I am a [marvelously happy] Mac user for the past two years.  That means I already have iWork 2008 loaded with the new improved Pages '08 (the Apple word processor).  On the Apple web site, if I search for "office open xml" then I end up on this page (31 Aug, 2007), which tells me all about Pages '08:

Widely compatible.

Pages ‘08 supports industry-standard formats, so you can easily open documents created in other word processing applications and share documents with others. Whether they’re using a Mac or a PC.

Pages

Open for business.

Import your Microsoft Word documents into Pages ’08 with ease. Whether they’re Microsoft Office 2007 (Office Open XML) or earlier Word files, Pages will open them. Pages imports not only the text, but also the styles, tables, inline and floating objects, charts, footnotes, endnotes, bookmarks, hyperlinks, lists, sections, change tracking, and other elements of your original Word document.

COOL!  I'm in!  This is awesome.  I want to see how well I can read interesting docx files.  As it happens, ECMA International makes the Office Open XML standard available as both PDF and as docx files.  Clever — it's a document format standard see, and so they've provided it in its own format.  Perfect.   

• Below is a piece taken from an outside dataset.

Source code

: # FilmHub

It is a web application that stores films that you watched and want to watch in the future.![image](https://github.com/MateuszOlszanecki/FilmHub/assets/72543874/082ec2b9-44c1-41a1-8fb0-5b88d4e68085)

So I download the .docx version of ECMA-376.  All 5 parts of it.  And I open "Part 1 - Fundamentals" and immediately get told some warnings occurred:   

Ooxmlfilewarnings

I choose to review and get:

Ooxmlwarnings

The file mostly looks good, but not quite as clean as the PDF image with the other font (Consolas?).  And clicking on the first warning (about the unsupported field) gives me NO additional information to understand what/where the error might be.  Now this is what we in the standards industry call "a quality of implementation issue".  Clearly Apple has not done a good job.   Get used to hearing this phrase a lot in the press — I'm predicting Microsoft will be forced to apply it liberally to their partners that helped them win votes and helped with the marketing message. 

Then I notice the paging problem.  I have no idea why, but there seems to be page drift between the PDF and .docx versions.  [More on THAT little problem in a minute.]  The paging problem does NOT mean there's necessarily a problem with the standard itself but rather the document production machine ECMA was using — we don't know what the definitive source and tool chain was that produced the PDF.  (Serious document production is the same as serious software production, something most word processor users fortunately don't get to experience.) Oh, and there are line numbers in the PDF that don't appear in the .docx as opened by Pages '08. 

Ignoring the document version skew problem, I decide to see what happens when I throw an even bigger docx file at Pages '08.  So I open "Part 3 - Primer"  and ...

Part3warnings     

A few more "warnings" to deal with here. More missing font problems.  Things were "removed".  No helpful information as to what or how. 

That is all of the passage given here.